[Entries supplied]
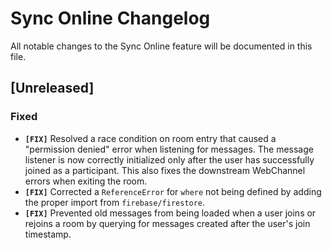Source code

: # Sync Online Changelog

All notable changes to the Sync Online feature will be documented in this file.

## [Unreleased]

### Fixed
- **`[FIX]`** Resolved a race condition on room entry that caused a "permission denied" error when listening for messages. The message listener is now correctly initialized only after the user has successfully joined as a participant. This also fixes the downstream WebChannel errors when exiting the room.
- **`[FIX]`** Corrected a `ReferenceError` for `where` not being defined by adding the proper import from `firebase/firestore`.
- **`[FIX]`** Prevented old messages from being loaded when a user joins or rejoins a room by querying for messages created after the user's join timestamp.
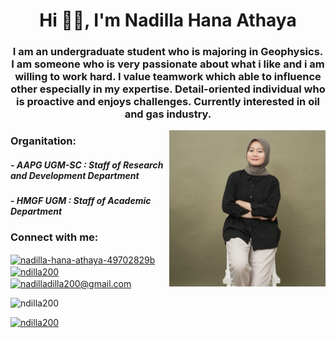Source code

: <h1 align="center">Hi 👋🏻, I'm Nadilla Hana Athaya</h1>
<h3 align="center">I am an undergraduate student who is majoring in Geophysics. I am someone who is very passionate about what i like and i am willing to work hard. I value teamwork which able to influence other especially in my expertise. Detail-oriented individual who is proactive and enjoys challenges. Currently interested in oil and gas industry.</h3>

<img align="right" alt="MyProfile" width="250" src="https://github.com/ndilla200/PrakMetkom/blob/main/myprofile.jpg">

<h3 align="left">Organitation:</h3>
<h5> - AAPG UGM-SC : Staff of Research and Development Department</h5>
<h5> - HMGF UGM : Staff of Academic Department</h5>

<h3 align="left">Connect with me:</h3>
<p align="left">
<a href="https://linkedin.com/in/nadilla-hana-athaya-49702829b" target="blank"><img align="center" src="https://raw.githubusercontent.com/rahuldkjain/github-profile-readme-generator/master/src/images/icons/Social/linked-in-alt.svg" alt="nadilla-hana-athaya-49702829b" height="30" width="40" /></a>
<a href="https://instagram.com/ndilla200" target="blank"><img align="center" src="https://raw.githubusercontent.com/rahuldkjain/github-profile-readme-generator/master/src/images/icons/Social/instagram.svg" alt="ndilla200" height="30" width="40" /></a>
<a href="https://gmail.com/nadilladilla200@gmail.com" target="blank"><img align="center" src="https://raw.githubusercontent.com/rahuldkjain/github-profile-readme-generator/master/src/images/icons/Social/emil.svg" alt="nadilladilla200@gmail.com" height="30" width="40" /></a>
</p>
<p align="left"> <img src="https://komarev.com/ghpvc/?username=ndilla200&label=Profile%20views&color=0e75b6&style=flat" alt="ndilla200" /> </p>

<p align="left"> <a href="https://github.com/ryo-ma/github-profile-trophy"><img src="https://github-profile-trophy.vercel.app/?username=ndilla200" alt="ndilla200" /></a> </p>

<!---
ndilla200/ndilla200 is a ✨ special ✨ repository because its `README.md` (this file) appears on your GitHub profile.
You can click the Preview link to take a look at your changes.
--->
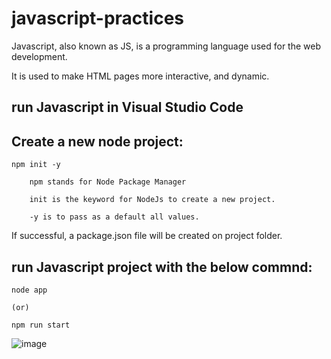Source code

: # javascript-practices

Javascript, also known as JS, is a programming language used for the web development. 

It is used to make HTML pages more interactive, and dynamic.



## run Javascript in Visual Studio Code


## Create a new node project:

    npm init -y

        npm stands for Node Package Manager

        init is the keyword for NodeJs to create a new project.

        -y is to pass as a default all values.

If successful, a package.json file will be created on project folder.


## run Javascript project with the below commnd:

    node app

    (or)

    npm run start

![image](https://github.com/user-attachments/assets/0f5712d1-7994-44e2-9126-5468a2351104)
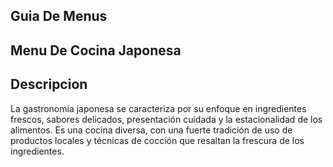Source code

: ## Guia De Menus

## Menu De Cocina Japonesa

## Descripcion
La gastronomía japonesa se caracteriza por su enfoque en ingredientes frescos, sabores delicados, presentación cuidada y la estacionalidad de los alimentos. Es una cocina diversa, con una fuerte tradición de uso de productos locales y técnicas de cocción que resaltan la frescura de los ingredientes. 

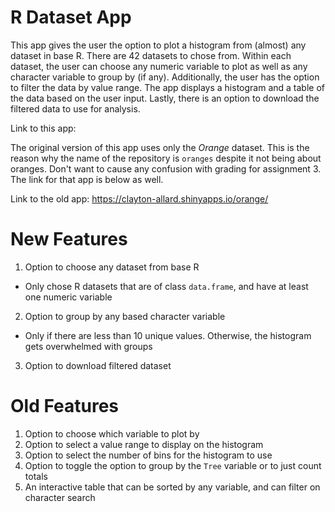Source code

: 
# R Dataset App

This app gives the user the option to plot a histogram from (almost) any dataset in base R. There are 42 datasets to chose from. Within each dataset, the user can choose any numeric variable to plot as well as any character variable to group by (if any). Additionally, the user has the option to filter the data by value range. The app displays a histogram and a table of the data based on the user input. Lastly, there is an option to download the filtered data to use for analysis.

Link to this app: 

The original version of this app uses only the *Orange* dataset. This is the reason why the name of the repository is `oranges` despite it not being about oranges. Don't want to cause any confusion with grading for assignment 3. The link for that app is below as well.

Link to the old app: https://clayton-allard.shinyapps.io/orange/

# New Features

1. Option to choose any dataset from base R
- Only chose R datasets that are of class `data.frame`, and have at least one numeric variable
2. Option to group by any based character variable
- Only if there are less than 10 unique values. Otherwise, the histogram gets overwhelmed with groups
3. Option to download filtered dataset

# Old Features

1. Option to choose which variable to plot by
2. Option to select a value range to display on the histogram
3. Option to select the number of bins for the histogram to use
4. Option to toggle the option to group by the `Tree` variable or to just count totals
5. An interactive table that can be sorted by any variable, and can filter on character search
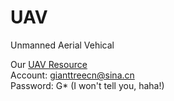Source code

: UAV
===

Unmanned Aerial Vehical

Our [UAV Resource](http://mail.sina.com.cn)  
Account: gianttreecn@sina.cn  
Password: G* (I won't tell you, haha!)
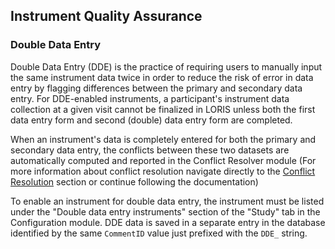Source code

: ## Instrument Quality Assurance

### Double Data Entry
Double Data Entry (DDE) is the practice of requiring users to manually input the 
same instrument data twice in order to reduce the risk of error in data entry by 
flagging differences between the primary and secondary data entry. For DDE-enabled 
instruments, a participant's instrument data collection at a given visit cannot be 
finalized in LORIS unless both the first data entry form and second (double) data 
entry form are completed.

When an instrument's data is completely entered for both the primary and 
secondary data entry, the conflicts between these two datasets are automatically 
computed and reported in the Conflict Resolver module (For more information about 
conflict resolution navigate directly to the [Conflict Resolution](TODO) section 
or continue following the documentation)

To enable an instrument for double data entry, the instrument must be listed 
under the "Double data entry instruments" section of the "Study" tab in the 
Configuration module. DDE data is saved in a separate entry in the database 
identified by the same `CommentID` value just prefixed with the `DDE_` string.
[/Entries supplied]
### What the task asks
With the pictures removed, print only the lines starting at the line that has "## [Unreleased]" and ending at the line that has "Nadilla Hana Athaya</h1>", both ends included, exactly as they stand above.

### Written solution
## [Unreleased]

### Fixed
- **`[FIX]`** Resolved a race condition on room entry that caused a "permission denied" error when listening for messages. The message listener is now correctly initialized only after the user has successfully joined as a participant. This also fixes the downstream WebChannel errors when exiting the room.
- **`[FIX]`** Corrected a `ReferenceError` for `where` not being defined by adding the proper import from `firebase/firestore`.
- **`[FIX]`** Prevented old messages from being loaded when a user joins or rejoins a room by querying for messages created after the user's join timestamp.
Source code

: <h1 align="center">Hi 👋🏻, I'm Nadilla Hana Athaya</h1>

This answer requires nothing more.